WORK REQUIRED: Print the records below exactly, omitting all pictures.

● ● ● ●

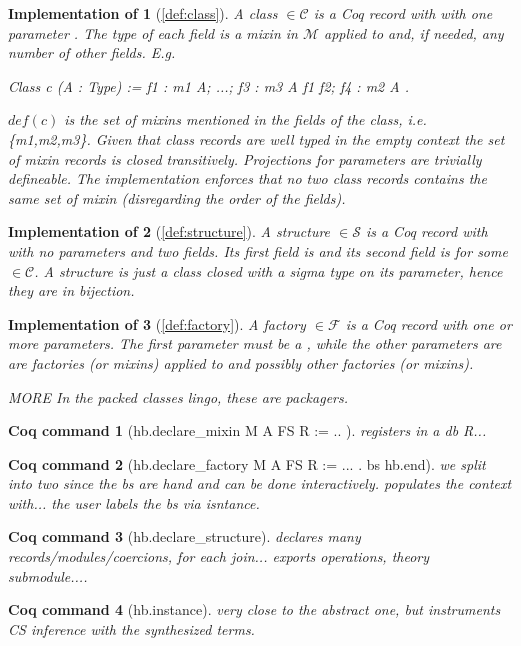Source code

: \documentclass[a4paper,UKenglish,cleveref, autoref]{lipics-v2019}
\newcommand{\mixin}{mixin}
\newcommand{\mixins}{mixins}
\newcommand{\M}{\ensuremath{\mathcal{M}}}
\newcommand{\factory}{factory}
\newcommand{\factories}{factories}
\newcommand{\packager}{packager}
\newcommand{\F}{\ensuremath{\mathcal{F}}}
\newcommand{\C}{\ensuremath{\mathcal{C}}}
\newcommand{\class}{class}
\newcommand{\cdef}{\ensuremath{def}}
\newcommand{\Str}{\ensuremath{\mathcal{S}}}
\newcommand{\structure}{structure}
\theoremstyle{implem}
\newtheorem*{implementation}{Implementation of}
\theoremstyle{implem}
\theoremstyle{axiom}
\theoremstyle{abscommand}
\theoremstyle{command}
\newtheorem*{command}{Coq command}
\begin{document}
\begin{implementation}[\autoref{def:class}]
A \class{}  \(\in \C{}\) is a Coq record with with one parameter
. The type of each field is a \mixin{} in \M{} applied to
 and, if needed, any number of other fields. E.g.
\begin{coqcode}
Class c (A : Type) := { f1 : m1 A; ...; f3 : m3 A f1 f2; f4 : m2 A }.
\end{coqcode}
\(\cdef{}(c)\) is the set of \mixins{} mentioned in the fields of the \class{},
i.e. \{m1,m2,m3\}.
Given that \class{} records are well typed in the empty context
the set of \mixin{} records is closed transitively.
Projections for parameters are trivially defineable.
The implementation enforces that no two
\class{} records contains the same set of
\mixin{} (disregarding the order of the fields).
\end{implementation}

\begin{implementation}[\autoref{def:structure}]
A \structure{}  \(\in \Str{}\) is a Coq record with with no parameters
and two fields. Its first field is  and its second field is
 for some  \(\in \C{}\).
A structure is just a class closed with a sigma type on its parameter, hence
they are in bijection.
\end{implementation}

\begin{implementation}[\autoref{def:factory}]
A \factory{}  \(\in \F{}\) is a Coq record with one or more parameters.
The first parameter must be a , while the other parameters are
are \factories{} (or \mixins) applied to  and possibly other
\factories{} (or \mixins).

MORE
In the packed classes lingo, these are \packager{}s.
\end{implementation}

\begin{command}[hb.declare_mixin M A FS R := { .. } ]
registers in a db R...
\end{command}
\begin{command}[hb.declare_factory M A FS R := {... }. bs hb.end]
we split into two since the bs are hand and can be done interactively.
populates the context with...
the user labels the bs via isntance.
\end{command}
\begin{command}[hb.declare_structure]
declares many records/modules/coercions, for each join... exports operations,
theory submodule....
\end{command}
\begin{command}[hb.instance]
very close to the abstract one, but instruments CS inference with
the synthesized terms.
\end{command}
\end{document}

● ● ● ●

YOUR SOLUTION:
Source code

: \documentclass[a4paper,UKenglish,cleveref, autoref]{lipics-v2019}
\newcommand{\mixin}{mixin}
\newcommand{\mixins}{mixins}
\newcommand{\M}{\ensuremath{\mathcal{M}}}
\newcommand{\factory}{factory}
\newcommand{\factories}{factories}
\newcommand{\packager}{packager}
\newcommand{\F}{\ensuremath{\mathcal{F}}}
\newcommand{\C}{\ensuremath{\mathcal{C}}}
\newcommand{\class}{class}
\newcommand{\cdef}{\ensuremath{def}}
\newcommand{\Str}{\ensuremath{\mathcal{S}}}
\newcommand{\structure}{structure}
\theoremstyle{implem}
\newtheorem*{implementation}{Implementation of}
\theoremstyle{implem}
\theoremstyle{axiom}
\theoremstyle{abscommand}
\theoremstyle{command}
\newtheorem*{command}{Coq command}
\begin{document}
\begin{implementation}[\autoref{def:class}]
A \class{}  \(\in \C{}\) is a Coq record with with one parameter
. The type of each field is a \mixin{} in \M{} applied to
 and, if needed, any number of other fields. E.g.
\begin{coqcode}
Class c (A : Type) := { f1 : m1 A; ...; f3 : m3 A f1 f2; f4 : m2 A }.
\end{coqcode}
\(\cdef{}(c)\) is the set of \mixins{} mentioned in the fields of the \class{},
i.e. \{m1,m2,m3\}.
Given that \class{} records are well typed in the empty context
the set of \mixin{} records is closed transitively.
Projections for parameters are trivially defineable.
The implementation enforces that no two
\class{} records contains the same set of
\mixin{} (disregarding the order of the fields).
\end{implementation}

\begin{implementation}[\autoref{def:structure}]
A \structure{}  \(\in \Str{}\) is a Coq record with with no parameters
and two fields. Its first field is  and its second field is
 for some  \(\in \C{}\).
A structure is just a class closed with a sigma type on its parameter, hence
they are in bijection.
\end{implementation}

\begin{implementation}[\autoref{def:factory}]
A \factory{}  \(\in \F{}\) is a Coq record with one or more parameters.
The first parameter must be a , while the other parameters are
are \factories{} (or \mixins) applied to  and possibly other
\factories{} (or \mixins).

MORE
In the packed classes lingo, these are \packager{}s.
\end{implementation}

\begin{command}[hb.declare_mixin M A FS R := { .. } ]
registers in a db R...
\end{command}
\begin{command}[hb.declare_factory M A FS R := {... }. bs hb.end]
we split into two since the bs are hand and can be done interactively.
populates the context with...
the user labels the bs via isntance.
\end{command}
\begin{command}[hb.declare_structure]
declares many records/modules/coercions, for each join... exports operations,
theory submodule....
\end{command}
\begin{command}[hb.instance]
very close to the abstract one, but instruments CS inference with
the synthesized terms.
\end{command}
\end{document}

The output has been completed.